I live in the SE Asian country-side. Mains supply (230VAC 50Hz) is unreliable and noisy: voltage occasionally drifts down to 200V and contains transients from old irrigation pump relay switches, and who-knows what else. In response to frequent power outages anyone with a desktop PC also has a UPS but many people report that their UPS simply dies after 6 months. I've had a cheap one burst into flames after it switched rapidly under low mains supply.

To provide my electronic equipment with "cleaner" and steady power, I am designing a power regulator that transforms mains AC down to 36V rectified DC and then regulates its voltage and current to 24V and 16A. My question relates to the circuit that indicates the output voltage of the transformer/rectifier stage.

My design emulates the LM3914 LED bar display: receive the signal, shape and buffer it, then pass it off to a resistor ladder with an op-amp array driving the LED display bar. The signal buffer sub-circuit is shown below. It uses an op-amp clamp circuit outlined on wikipedia, with a 5V reference clamping voltage, and a negative (2.5V) clipper on the output.

Signal input buffer circuit

The signal comes in hot from the transformer just after having been rectified to DC. At 230VAC the transformer should yield 36VAC but due to the gruesome state of the mains supply it could drift down to 26VAC several times during the day, as well as spike to 60VAC on transients. So, although expected to be a nominal 36V, the DC input ranges between 0-60V and I want to visually monitor its variance. The circuit above immediately divides the signal down to 0-11V range (at node W) and a zener diode clips spikes above 8.2V. The signal is then below the 12V supply to the op-amp.

Signal plots

The test signal (top panel), during phase B simulates a few transients and then rises to 50V after which it drops to zero (power outage) at phase C. Since most of the input signal variance is expected to be between 24V and 40V, I am only interested in buffering this range (between the red arrow heads, 24-40V). Hence, the clamping op-amp configuration. To get rid of signal <0V a clipper via D3 removes the lower 2.5V of the op-amp output signal (lower panel).

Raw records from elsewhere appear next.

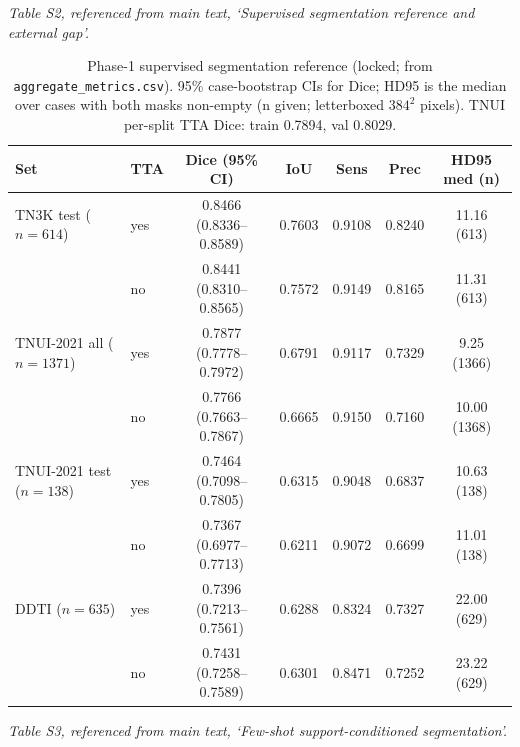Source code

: \documentclass[11pt]{article}
\begin{document}
\noindent\emph{Table S2, referenced from main text, `Supervised segmentation reference and external gap'.}

\begin{table}[!ht]
\centering\footnotesize
\caption{Phase-1 supervised segmentation reference (locked; from
\texttt{aggregate\_metrics.csv}). 95\% case-bootstrap CIs for Dice; HD95 is the
median over cases with both masks non-empty (n given; letterboxed
$384^2$ pixels). TNUI per-split TTA Dice: train 0.7894, val 0.8029.}
\label{tab:phase1}
\begin{tabular}{llccccc}
\toprule
Set & TTA & Dice (95\% CI) & IoU & Sens & Prec & HD95 med (n) \\
\midrule
TN3K test ($n{=}614$) & yes & 0.8466 (0.8336--0.8589) & 0.7603 & 0.9108 & 0.8240 & 11.16 (613) \\
                      & no  & 0.8441 (0.8310--0.8565) & 0.7572 & 0.9149 & 0.8165 & 11.31 (613) \\
TNUI-2021 all ($n{=}1371$) & yes & 0.7877 (0.7778--0.7972) & 0.6791 & 0.9117 & 0.7329 & 9.25 (1366) \\
                      & no  & 0.7766 (0.7663--0.7867) & 0.6665 & 0.9150 & 0.7160 & 10.00 (1368) \\
TNUI-2021 test ($n{=}138$) & yes & 0.7464 (0.7098--0.7805) & 0.6315 & 0.9048 & 0.6837 & 10.63 (138) \\
                      & no  & 0.7367 (0.6977--0.7713) & 0.6211 & 0.9072 & 0.6699 & 11.01 (138) \\
DDTI ($n{=}635$)      & yes & 0.7396 (0.7213--0.7561) & 0.6288 & 0.8324 & 0.7327 & 22.00 (629) \\
                      & no  & 0.7431 (0.7258--0.7589) & 0.6301 & 0.8471 & 0.7252 & 23.22 (629) \\
\bottomrule
\end{tabular}
\end{table}

\noindent\emph{Table S3, referenced from main text, `Few-shot support-conditioned segmentation'.}
\end{document}
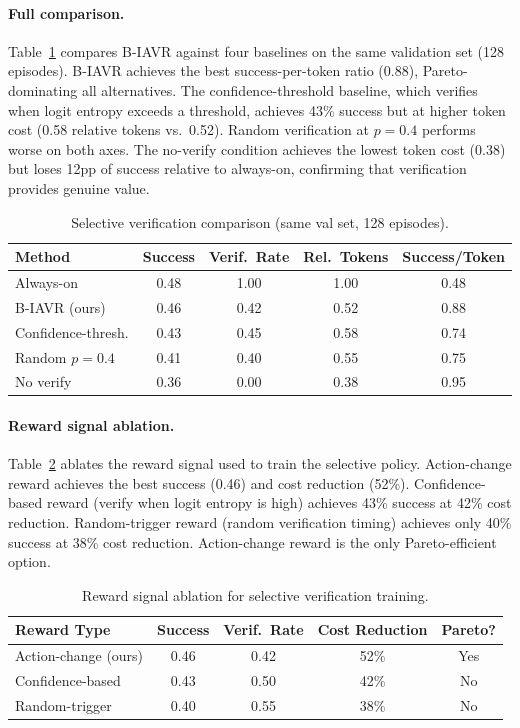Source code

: \documentclass[10pt]{article}
\newcommand{\ours}{B-IAVR}
\begin{document}
\paragraph{Full comparison.}
Table~\ref{tab:full_comparison} compares \ours{} against four baselines on the same validation set (128 episodes). \ours{} achieves the best success-per-token ratio (0.88), Pareto-dominating all alternatives. The confidence-threshold baseline, which verifies when logit entropy exceeds a threshold, achieves 43\% success but at higher token cost (0.58 relative tokens vs.\ 0.52). Random verification at $p{=}0.4$ performs worse on both axes. The no-verify condition achieves the lowest token cost (0.38) but loses 12pp of success relative to always-on, confirming that verification provides genuine value.

\begin{table}[h]
\centering
\caption{Selective verification comparison (same val set, 128 episodes).}
\label{tab:full_comparison}
\begin{tabular}{lcccc}
\toprule
Method & Success & Verif.\ Rate & Rel.\ Tokens & Success/Token \\
\midrule
Always-on         & 0.48 & 1.00 & 1.00 & 0.48 \\
\ours{} (ours)    & 0.46 & 0.42 & 0.52 & 0.88 \\
Confidence-thresh.& 0.43 & 0.45 & 0.58 & 0.74 \\
Random $p{=}0.4$  & 0.41 & 0.40 & 0.55 & 0.75 \\
No verify         & 0.36 & 0.00 & 0.38 & 0.95 \\
\bottomrule
\end{tabular}
\end{table}

\paragraph{Reward signal ablation.}
Table~\ref{tab:reward_ablation} ablates the reward signal used to train the selective policy. Action-change reward achieves the best success (0.46) and cost reduction (52\%). Confidence-based reward (verify when logit entropy is high) achieves 43\% success at 42\% cost reduction. Random-trigger reward (random verification timing) achieves only 40\% success at 38\% cost reduction. Action-change reward is the only Pareto-efficient option.

\begin{table}[h]
\centering
\caption{Reward signal ablation for selective verification training.}
\label{tab:reward_ablation}
\begin{tabular}{lcccc}
\toprule
Reward Type & Success & Verif.\ Rate & Cost Reduction & Pareto? \\
\midrule
Action-change (ours) & 0.46 & 0.42 & 52\% & Yes \\
Confidence-based     & 0.43 & 0.50 & 42\% & No \\
Random-trigger       & 0.40 & 0.55 & 38\% & No \\
\bottomrule
\end{tabular}
\end{table}
\end{document}
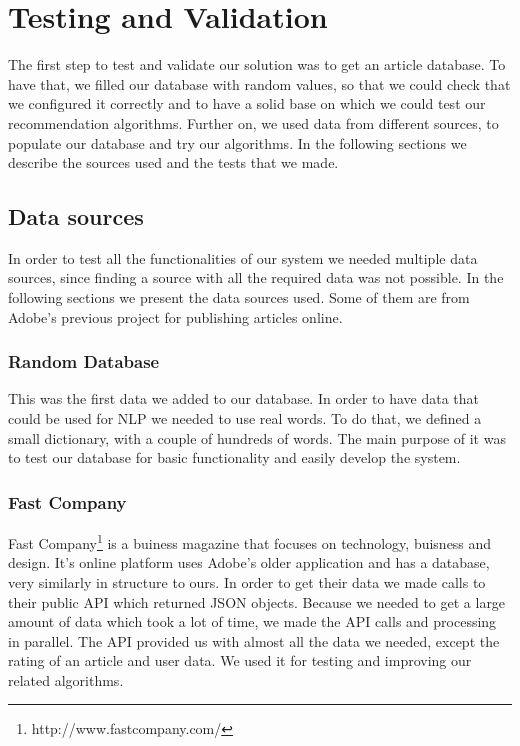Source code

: \chapter{Testing and Validation}
\label{chapter:testing-validation}

The first step to test and validate our solution was to get an article database. To have that, we filled our database with random values, so that we could check that we configured it correctly and to have a solid base on which we could test our recommendation algorithms.
Further on, we used data from different sources, to populate our database and try our algorithms.
In the following sections we describe the sources used and the tests that we made.

\section{Data sources} 
\label{sec:testing-and-validation-data-sources}
In order to test all the functionalities of our system we needed multiple data sources, since finding a source with all the required data was not possible.
In the following sections we present the data sources used. Some of them are from Adobe's previous project for publishing articles online.

\subsection{Random Database} 
\label{sec:testing-and-validation-data-sources-random-database}
This was the first data we added to our database.
In order to have data that could be used for NLP we needed to use real words. To do that, we defined a small dictionary, with a couple of hundreds of words.
The main purpose of it was to test our database for basic functionality and easily develop the system.

\subsection{Fast Company} 
\label{sec:testing-and-validation-data-sources-fast-company}
Fast Company\footnote{http://www.fastcompany.com/} is a buiness magazine that focuses on technology, buisness and design. It's online platform uses Adobe's older application and has a database, very similarly in structure to ours.
In order to get their data we made calls to their public API which returned JSON objects. Because we needed to get a large amount of data which took a lot of time, we made the API calls and processing in parallel. The API provided us with almost all the data we needed, except the rating of an article and user data. We used it for testing and improving our related algorithms.

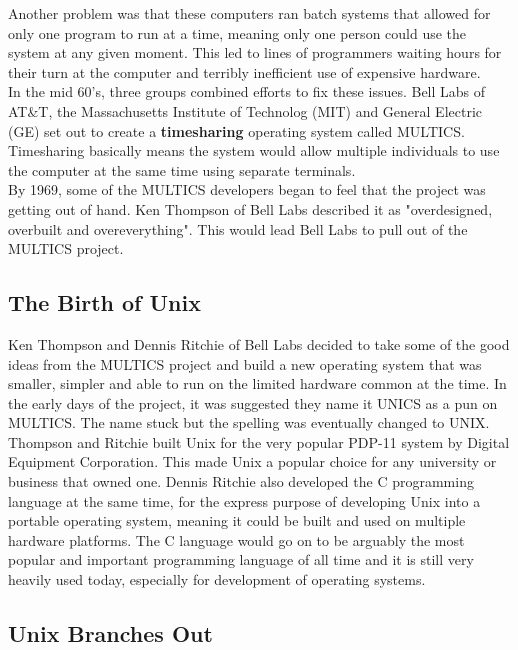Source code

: Another problem was that these computers ran batch systems that allowed for only one program to run at a time, meaning only one person could use the system at any given moment.  This led to lines of programmers waiting hours for their turn at the computer and terribly inefficient use of expensive hardware.\\

In the mid 60's, three groups combined efforts to fix these issues.  Bell Labs of AT\&T, the Massachusetts Institute of Technolog (MIT) and General Electric (GE) set out to create a \textbf{timesharing} operating system called MULTICS.  Timesharing basically means the system would allow multiple individuals to use the computer at the same time using separate terminals.\\

By 1969, some of the MULTICS developers began to feel that the project was getting out of hand.  Ken Thompson of Bell Labs described it as "overdesigned, overbuilt and overeverything".  This would lead Bell Labs to pull out of the MULTICS project.\\

\subsection{The Birth of Unix}

Ken Thompson and Dennis Ritchie of Bell Labs decided to take some of the good ideas from the MULTICS project and build a new operating system that was smaller, simpler and able to run on the limited hardware common at the time.  In the early days of the project, it was suggested they name it UNICS as a pun on MULTICS.  The name stuck but the spelling was eventually changed to UNIX.\\

Thompson and Ritchie built Unix for the very popular PDP-11 system by Digital Equipment Corporation.  This made Unix a popular choice for any university or business that owned one.  Dennis Ritchie also developed the C programming language at the same time, for the express purpose of developing Unix into a portable operating system, meaning it could be built and used on multiple hardware platforms.  The C language would go on to be arguably the most popular and important programming language of all time and it is still very heavily used today, especially for development of operating systems.

\subsection{Unix Branches Out}

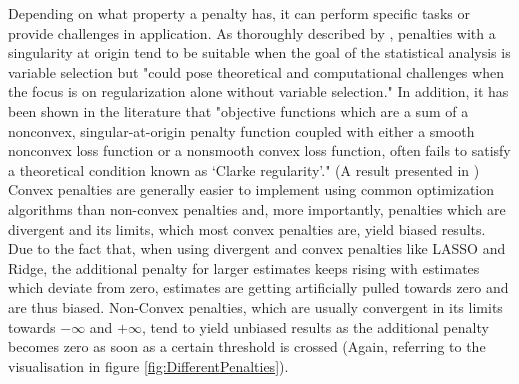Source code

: \documentclass[12pt,a4paper]{article}
\begin{document}
Depending on what property a penalty has, it can perform specific tasks or provide challenges in application. As thoroughly described by \parencite{JohnVettamWu2022}, penalties with a singularity at origin tend to be suitable when the goal of the statistical analysis is variable selection but "could pose theoretical and computational challenges when the focus is on regularization alone without variable selection." In addition, it has been shown in the literature that "objective functions which are a sum of a nonconvex, singular-at-origin penalty function coupled with either a smooth nonconvex loss function or a nonsmooth convex loss function, often fails to satisfy a theoretical condition known as ‘Clarke regularity’." (A result presented in \textcite{QiCuiLiuPang2021}) 
Convex penalties are generally easier to implement using common optimization algorithms than non-convex penalties and, more importantly, penalties which are divergent and its limits, which most convex penalties are, yield biased results. Due to the fact that, when using divergent and convex penalties like LASSO and Ridge, the additional penalty for larger estimates keeps rising with estimates which deviate from zero, estimates are getting artificially pulled towards zero and are thus biased. Non-Convex penalties, which are usually convergent in its limits towards $-\infty$ and $+\infty$, tend to yield unbiased results as the additional penalty becomes zero as soon as a certain threshold is crossed (Again, referring to the visualisation in figure \ref{fig:DifferentPenalties}).    
\end{document}
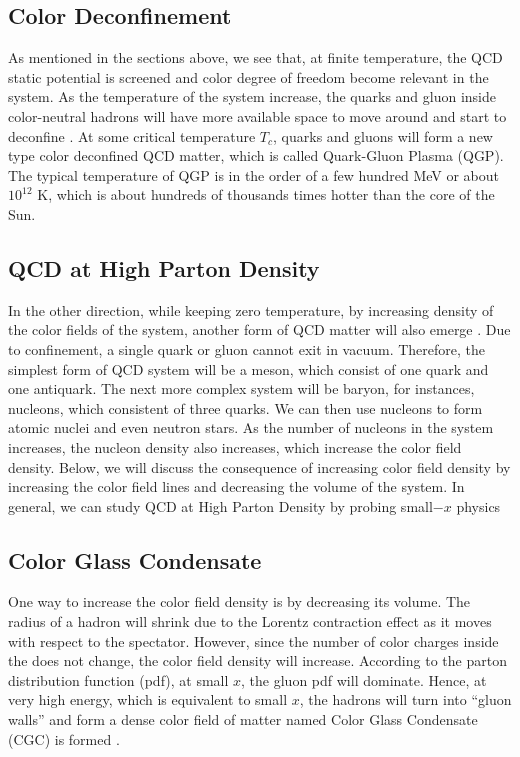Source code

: \subsection{Color Deconfinement}

As mentioned in the sections above, we see that, at finite temperature, the QCD static potential is screened and color degree of freedom become relevant in the system. As the temperature of the system increase, the quarks and gluon inside color-neutral hadrons will have more available space to move around and start to deconfine \cite{DeconfineTemp}. At some critical temperature $T_c$, quarks and gluons will form a new type color deconfined QCD matter, which is called Quark-Gluon Plasma (QGP). The typical temperature of QGP is in the order of a few hundred MeV or about $10^{12}$ K, which is about hundreds of thousands times hotter than the core of the Sun.

\subsection{QCD at High Parton Density}

In the other direction, while keeping zero temperature, by increasing density of the color fields of the system, another form of QCD matter will also emerge \cite{CondensedQCD}. Due to confinement, a single quark or gluon cannot exit in vacuum. Therefore, the simplest form of QCD system will be a meson, which consist of one quark and one antiquark. The next more complex system will be baryon, for instances, nucleons, which consistent of three quarks. We can then use nucleons to form atomic nuclei and even neutron stars. As the number of nucleons in the system increases, the nucleon density also increases, which increase the color field density. Below, we will discuss the consequence of increasing color field density by increasing the color field lines and decreasing the volume of the system. In general, we can study QCD at High Parton Density by probing small$-x$ physics \cite{SmallX}  


\subsection{Color Glass Condensate}

One way to increase the color field density is by decreasing its volume. The radius of a hadron will shrink due to the Lorentz contraction effect as it moves with respect to the spectator. However, since the number of color charges inside the does not change, the color field density will increase. According to the parton distribution function (pdf), at small $x$, the gluon pdf will dominate. Hence, at very high energy, which is equivalent to small $x$, the hadrons will turn into ``gluon walls'' \cite{GluonWalls} and form a dense color field of matter \cite{DenseColorField} named Color Glass Condensate (CGC) is formed \cite{CGCPaper}. %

The buffer can then provide the interesting mid-band of signal to the LED display circuit as a tight and efficient 0-5V representation of the 24-40V range of the wild transformer output.

However, during phase A (start-up) and after phase C (power outage) the op-amp output tends toward the 5V reference voltage. How can this be avoided? When input is zero, the buffer output should, truthfully, tend to its minimum too.

In addition to the main question, I would appreciate comments about the circuit design and choice of components and welcome advice for handling phase A (soft start?) and correcting input/output impedance.

Update

Using @The Photon's advice I went back to reading about clipping and clamping today. The input signal is not AC and almost all of the attempts to clip and clamp in my original circuit diagram (above) were misguided.

Updated signal buffer

So, as suggested in the accepted answer, I got rid of the capacitor, voltage reference, etc and replaced everything with a zener diode, D2, which offsets the pre-opamp DC signal (yellow plot in the image below) downwards into the 0-5V range I require at buffer output (green plot)

Also suggested in the answer: increase the values of R1 and R2 and reduce strain on op-amp. Circuit current is down to micro Amps. The most active component, the op-amp output, is plotted in grey.

signal plots after update

Best Answer

My comments

  1. If "SIG" is the output of a full rectifier, then capacitor C1 is going to drop the DC component before it reaches your clamp circuit. You're going to have a signal at bufferOUT that is varying above and below ground. Exactly how much above and below depends on the exact shape of the waveform at SIG.

    This is also what's causing your output to trend back toward 5 V when the SIG input stays constant for a long time.

  2. 60 V input and 4 kohms at R1 implies you're working with 10's of mA of current. The op-amp will have to sink all of this current when it works as a clamp. The LM324 is only guaranteed to sink about 10 mA. Typically it should do 20 mA, but no promises.

    You can reduce the need of the op-amp to sink large currents by replacing D2 with the b-e junction of a pnp transistor, and tying the collector to ground.

  3. This clamp circuit depends on the op-amp being able to switch between saturated and active operation quickly. Most modern op-amps aren't good at this, though I don't know about the '324 specifically.

Why not just use a 5 V zener and be done with it?